Top of Supplied records

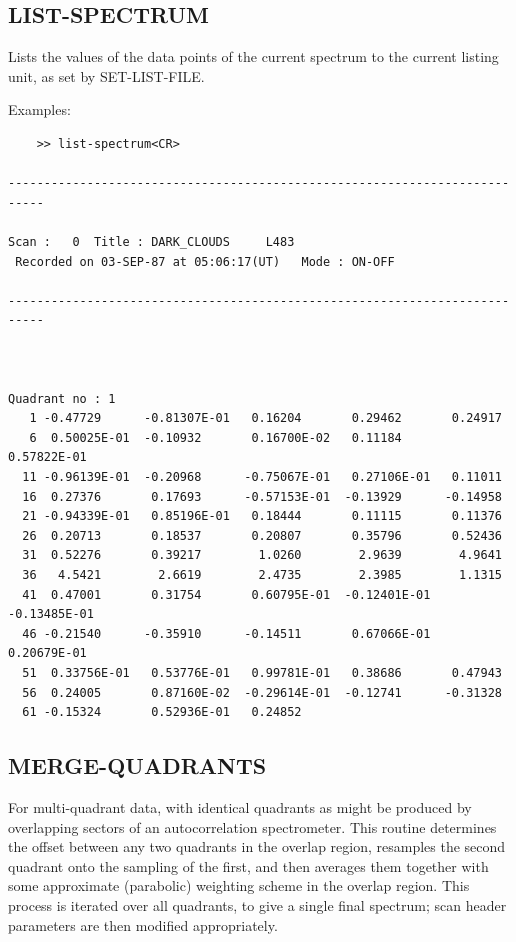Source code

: \documentclass[11pt,twoside]{report}
\begin{document}
\subsection{LIST-SPECTRUM} 

Lists the values of the data points of the current spectrum to the current
listing unit, as set by SET-LIST-FILE. 

Examples:
\begin{verbatim}
    >> list-spectrum<CR>

---------------------------------------------------------------------------

Scan :   0  Title : DARK_CLOUDS     L483      
 Recorded on 03-SEP-87 at 05:06:17(UT)   Mode : ON-OFF

---------------------------------------------------------------------------



Quadrant no : 1
   1 -0.47729      -0.81307E-01   0.16204       0.29462       0.24917    
   6  0.50025E-01  -0.10932       0.16700E-02   0.11184       0.57822E-01
  11 -0.96139E-01  -0.20968      -0.75067E-01   0.27106E-01   0.11011    
  16  0.27376       0.17693      -0.57153E-01  -0.13929      -0.14958    
  21 -0.94339E-01   0.85196E-01   0.18444       0.11115       0.11376    
  26  0.20713       0.18537       0.20807       0.35796       0.52436    
  31  0.52276       0.39217        1.0260        2.9639        4.9641    
  36   4.5421        2.6619        2.4735        2.3985        1.1315    
  41  0.47001       0.31754       0.60795E-01  -0.12401E-01  -0.13485E-01
  46 -0.21540      -0.35910      -0.14511       0.67066E-01   0.20679E-01
  51  0.33756E-01   0.53776E-01   0.99781E-01   0.38686       0.47943    
  56  0.24005       0.87160E-02  -0.29614E-01  -0.12741      -0.31328    
  61 -0.15324       0.52936E-01   0.24852    
\end{verbatim}

\subsection{MERGE-QUADRANTS} 

For multi-quadrant data, with identical quadrants as might be produced by
overlapping sectors of an autocorrelation spectrometer. This routine determines the
offset between any two quadrants in the overlap region, resamples the
second quadrant onto the sampling of the first, and then averages them
together with some approximate (parabolic) weighting scheme in the overlap
region. This process is iterated over all quadrants, to give a single final
spectrum; scan header parameters are then modified appropriately.
\end{document}
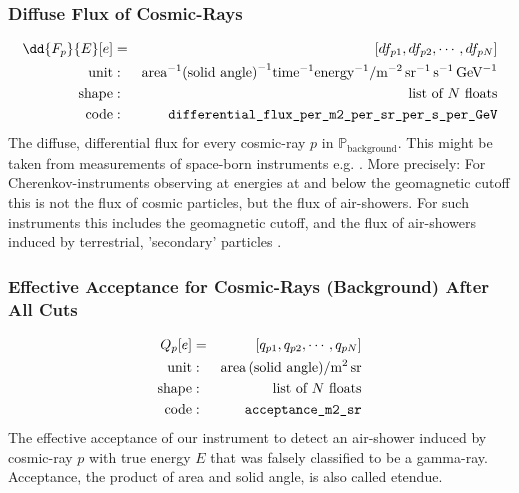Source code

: \documentclass{article}%
\begin{document}
        \subsubsection*{Diffuse Flux of Cosmic-Rays}
            \begin{eqnarray*}
                \dd{F_p}{E}[e] &=& [df_{p1}, df_{p2}, \cdots, df_{pN}]\\
                \text{unit} &:& \text{area}^{-1} \text{(solid angle)}^{-1} \text{time}^{-1} \text{energy}^{-1} / \text{m}^{-2}\, \text{sr}^{-1}\,\text{s}^{-1}\,\text{GeV}^{-1}\\
                \text{shape} &:& \text{list of}\,\,N\,\,\text{floats}\\
                \text{code} &:& \verb|differential_flux_per_m2_per_sr_per_s_per_GeV|
            \end{eqnarray*}
            The diffuse, differential flux for every cosmic-ray $p$ in $\mathbb{P}_\text{background}$. This might be taken from measurements of space-born instruments e.g. \cite{aguilar2014precision,aguilar2015precision}.
            More precisely: For Cherenkov-instruments observing at energies at and below the geomagnetic cutoff this is not the flux of cosmic particles, but the flux of air-showers.
            For such instruments this includes the geomagnetic cutoff, and the flux of air-showers induced by terrestrial, 'secondary' particles \cite{lipari2002fluxes}.
        \subsubsection*{Effective Acceptance for Cosmic-Rays (Background) After All Cuts}
            \begin{eqnarray*}
                Q_p[e] &=& [q_{p1}, q_{p2}, \cdots, q_{pN}]\\
                \text{unit} &:& \text{area} \, \text{(solid angle)} / \text{m}^{2}\,\text{sr}\\
                \text{shape} &:& \text{list of}\,\,N\,\,\text{floats}\\
                \text{code} &:& \verb|acceptance_m2_sr|
            \end{eqnarray*}
            The effective acceptance of our instrument to detect an air-shower induced by cosmic-ray $p$ with true energy $E$ that was falsely classified to be a gamma-ray.
            Acceptance, the product of area and solid angle, is also called etendue.
\end{document}

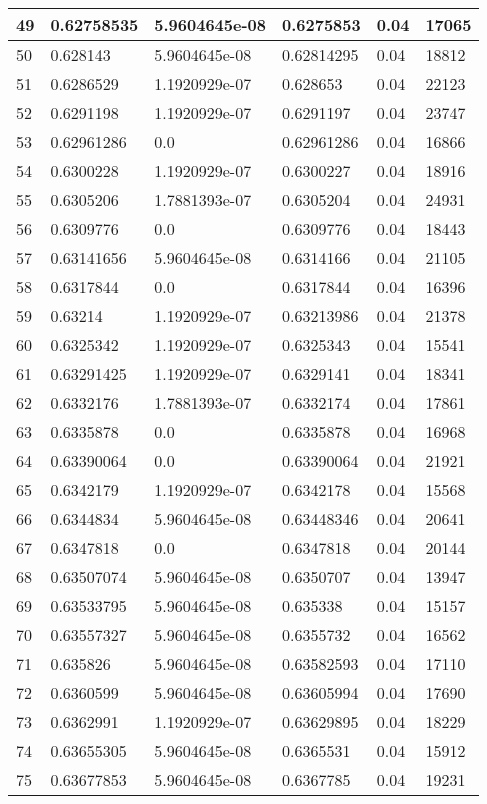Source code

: \begin{longtable}{|l|l|l|l|l|l|}
49 & 0.62758535 & 5.9604645e-08 & 0.6275853 & 0.04 & 17065 \\ \hline 
50 & 0.628143 & 5.9604645e-08 & 0.62814295 & 0.04 & 18812 \\ \hline 
51 & 0.6286529 & 1.1920929e-07 & 0.628653 & 0.04 & 22123 \\ \hline 
52 & 0.6291198 & 1.1920929e-07 & 0.6291197 & 0.04 & 23747 \\ \hline 
53 & 0.62961286 & 0.0 & 0.62961286 & 0.04 & 16866 \\ \hline 
54 & 0.6300228 & 1.1920929e-07 & 0.6300227 & 0.04 & 18916 \\ \hline 
55 & 0.6305206 & 1.7881393e-07 & 0.6305204 & 0.04 & 24931 \\ \hline 
56 & 0.6309776 & 0.0 & 0.6309776 & 0.04 & 18443 \\ \hline 
57 & 0.63141656 & 5.9604645e-08 & 0.6314166 & 0.04 & 21105 \\ \hline 
58 & 0.6317844 & 0.0 & 0.6317844 & 0.04 & 16396 \\ \hline 
59 & 0.63214 & 1.1920929e-07 & 0.63213986 & 0.04 & 21378 \\ \hline 
60 & 0.6325342 & 1.1920929e-07 & 0.6325343 & 0.04 & 15541 \\ \hline 
61 & 0.63291425 & 1.1920929e-07 & 0.6329141 & 0.04 & 18341 \\ \hline 
62 & 0.6332176 & 1.7881393e-07 & 0.6332174 & 0.04 & 17861 \\ \hline 
63 & 0.6335878 & 0.0 & 0.6335878 & 0.04 & 16968 \\ \hline 
64 & 0.63390064 & 0.0 & 0.63390064 & 0.04 & 21921 \\ \hline 
65 & 0.6342179 & 1.1920929e-07 & 0.6342178 & 0.04 & 15568 \\ \hline 
66 & 0.6344834 & 5.9604645e-08 & 0.63448346 & 0.04 & 20641 \\ \hline 
67 & 0.6347818 & 0.0 & 0.6347818 & 0.04 & 20144 \\ \hline 
68 & 0.63507074 & 5.9604645e-08 & 0.6350707 & 0.04 & 13947 \\ \hline 
69 & 0.63533795 & 5.9604645e-08 & 0.635338 & 0.04 & 15157 \\ \hline 
70 & 0.63557327 & 5.9604645e-08 & 0.6355732 & 0.04 & 16562 \\ \hline 
71 & 0.635826 & 5.9604645e-08 & 0.63582593 & 0.04 & 17110 \\ \hline 
72 & 0.6360599 & 5.9604645e-08 & 0.63605994 & 0.04 & 17690 \\ \hline 
73 & 0.6362991 & 1.1920929e-07 & 0.63629895 & 0.04 & 18229 \\ \hline 
74 & 0.63655305 & 5.9604645e-08 & 0.6365531 & 0.04 & 15912 \\ \hline 
75 & 0.63677853 & 5.9604645e-08 & 0.6367785 & 0.04 & 19231 \\ \hline 
\end{longtable}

Bottom of Supplied records

**Task item**
Start to finish, write out the data above exactly, omitting all pictures.

**Answer area**
Source code

: \documentclass[11pt,twoside]{report}
\begin{document}
\subsection{LIST-SPECTRUM} 

Lists the values of the data points of the current spectrum to the current
listing unit, as set by SET-LIST-FILE. 

Examples:
\begin{verbatim}
    >> list-spectrum<CR>

---------------------------------------------------------------------------

Scan :   0  Title : DARK_CLOUDS     L483      
 Recorded on 03-SEP-87 at 05:06:17(UT)   Mode : ON-OFF

---------------------------------------------------------------------------



Quadrant no : 1
   1 -0.47729      -0.81307E-01   0.16204       0.29462       0.24917    
   6  0.50025E-01  -0.10932       0.16700E-02   0.11184       0.57822E-01
  11 -0.96139E-01  -0.20968      -0.75067E-01   0.27106E-01   0.11011    
  16  0.27376       0.17693      -0.57153E-01  -0.13929      -0.14958    
  21 -0.94339E-01   0.85196E-01   0.18444       0.11115       0.11376    
  26  0.20713       0.18537       0.20807       0.35796       0.52436    
  31  0.52276       0.39217        1.0260        2.9639        4.9641    
  36   4.5421        2.6619        2.4735        2.3985        1.1315    
  41  0.47001       0.31754       0.60795E-01  -0.12401E-01  -0.13485E-01
  46 -0.21540      -0.35910      -0.14511       0.67066E-01   0.20679E-01
  51  0.33756E-01   0.53776E-01   0.99781E-01   0.38686       0.47943    
  56  0.24005       0.87160E-02  -0.29614E-01  -0.12741      -0.31328    
  61 -0.15324       0.52936E-01   0.24852    
\end{verbatim}

\subsection{MERGE-QUADRANTS} 

For multi-quadrant data, with identical quadrants as might be produced by
overlapping sectors of an autocorrelation spectrometer. This routine determines the
offset between any two quadrants in the overlap region, resamples the
second quadrant onto the sampling of the first, and then averages them
together with some approximate (parabolic) weighting scheme in the overlap
region. This process is iterated over all quadrants, to give a single final
spectrum; scan header parameters are then modified appropriately.
\end{document}
Source code

: \documentclass{article}%
\begin{document}
        \subsubsection*{Diffuse Flux of Cosmic-Rays}
            \begin{eqnarray*}
                \dd{F_p}{E}[e] &=& [df_{p1}, df_{p2}, \cdots, df_{pN}]\\
                \text{unit} &:& \text{area}^{-1} \text{(solid angle)}^{-1} \text{time}^{-1} \text{energy}^{-1} / \text{m}^{-2}\, \text{sr}^{-1}\,\text{s}^{-1}\,\text{GeV}^{-1}\\
                \text{shape} &:& \text{list of}\,\,N\,\,\text{floats}\\
                \text{code} &:& \verb|differential_flux_per_m2_per_sr_per_s_per_GeV|
            \end{eqnarray*}
            The diffuse, differential flux for every cosmic-ray $p$ in $\mathbb{P}_\text{background}$. This might be taken from measurements of space-born instruments e.g. \cite{aguilar2014precision,aguilar2015precision}.
            More precisely: For Cherenkov-instruments observing at energies at and below the geomagnetic cutoff this is not the flux of cosmic particles, but the flux of air-showers.
            For such instruments this includes the geomagnetic cutoff, and the flux of air-showers induced by terrestrial, 'secondary' particles \cite{lipari2002fluxes}.
        \subsubsection*{Effective Acceptance for Cosmic-Rays (Background) After All Cuts}
            \begin{eqnarray*}
                Q_p[e] &=& [q_{p1}, q_{p2}, \cdots, q_{pN}]\\
                \text{unit} &:& \text{area} \, \text{(solid angle)} / \text{m}^{2}\,\text{sr}\\
                \text{shape} &:& \text{list of}\,\,N\,\,\text{floats}\\
                \text{code} &:& \verb|acceptance_m2_sr|
            \end{eqnarray*}
            The effective acceptance of our instrument to detect an air-shower induced by cosmic-ray $p$ with true energy $E$ that was falsely classified to be a gamma-ray.
            Acceptance, the product of area and solid angle, is also called etendue.
\end{document}

Source code

: \begin{longtable}{|l|l|l|l|l|l|}
49 & 0.62758535 & 5.9604645e-08 & 0.6275853 & 0.04 & 17065 \\ \hline 
50 & 0.628143 & 5.9604645e-08 & 0.62814295 & 0.04 & 18812 \\ \hline 
51 & 0.6286529 & 1.1920929e-07 & 0.628653 & 0.04 & 22123 \\ \hline 
52 & 0.6291198 & 1.1920929e-07 & 0.6291197 & 0.04 & 23747 \\ \hline 
53 & 0.62961286 & 0.0 & 0.62961286 & 0.04 & 16866 \\ \hline 
54 & 0.6300228 & 1.1920929e-07 & 0.6300227 & 0.04 & 18916 \\ \hline 
55 & 0.6305206 & 1.7881393e-07 & 0.6305204 & 0.04 & 24931 \\ \hline 
56 & 0.6309776 & 0.0 & 0.6309776 & 0.04 & 18443 \\ \hline 
57 & 0.63141656 & 5.9604645e-08 & 0.6314166 & 0.04 & 21105 \\ \hline 
58 & 0.6317844 & 0.0 & 0.6317844 & 0.04 & 16396 \\ \hline 
59 & 0.63214 & 1.1920929e-07 & 0.63213986 & 0.04 & 21378 \\ \hline 
60 & 0.6325342 & 1.1920929e-07 & 0.6325343 & 0.04 & 15541 \\ \hline 
61 & 0.63291425 & 1.1920929e-07 & 0.6329141 & 0.04 & 18341 \\ \hline 
62 & 0.6332176 & 1.7881393e-07 & 0.6332174 & 0.04 & 17861 \\ \hline 
63 & 0.6335878 & 0.0 & 0.6335878 & 0.04 & 16968 \\ \hline 
64 & 0.63390064 & 0.0 & 0.63390064 & 0.04 & 21921 \\ \hline 
65 & 0.6342179 & 1.1920929e-07 & 0.6342178 & 0.04 & 15568 \\ \hline 
66 & 0.6344834 & 5.9604645e-08 & 0.63448346 & 0.04 & 20641 \\ \hline 
67 & 0.6347818 & 0.0 & 0.6347818 & 0.04 & 20144 \\ \hline 
68 & 0.63507074 & 5.9604645e-08 & 0.6350707 & 0.04 & 13947 \\ \hline 
69 & 0.63533795 & 5.9604645e-08 & 0.635338 & 0.04 & 15157 \\ \hline 
70 & 0.63557327 & 5.9604645e-08 & 0.6355732 & 0.04 & 16562 \\ \hline 
71 & 0.635826 & 5.9604645e-08 & 0.63582593 & 0.04 & 17110 \\ \hline 
72 & 0.6360599 & 5.9604645e-08 & 0.63605994 & 0.04 & 17690 \\ \hline 
73 & 0.6362991 & 1.1920929e-07 & 0.63629895 & 0.04 & 18229 \\ \hline 
74 & 0.63655305 & 5.9604645e-08 & 0.6365531 & 0.04 & 15912 \\ \hline 
75 & 0.63677853 & 5.9604645e-08 & 0.6367785 & 0.04 & 19231 \\ \hline 
\end{longtable}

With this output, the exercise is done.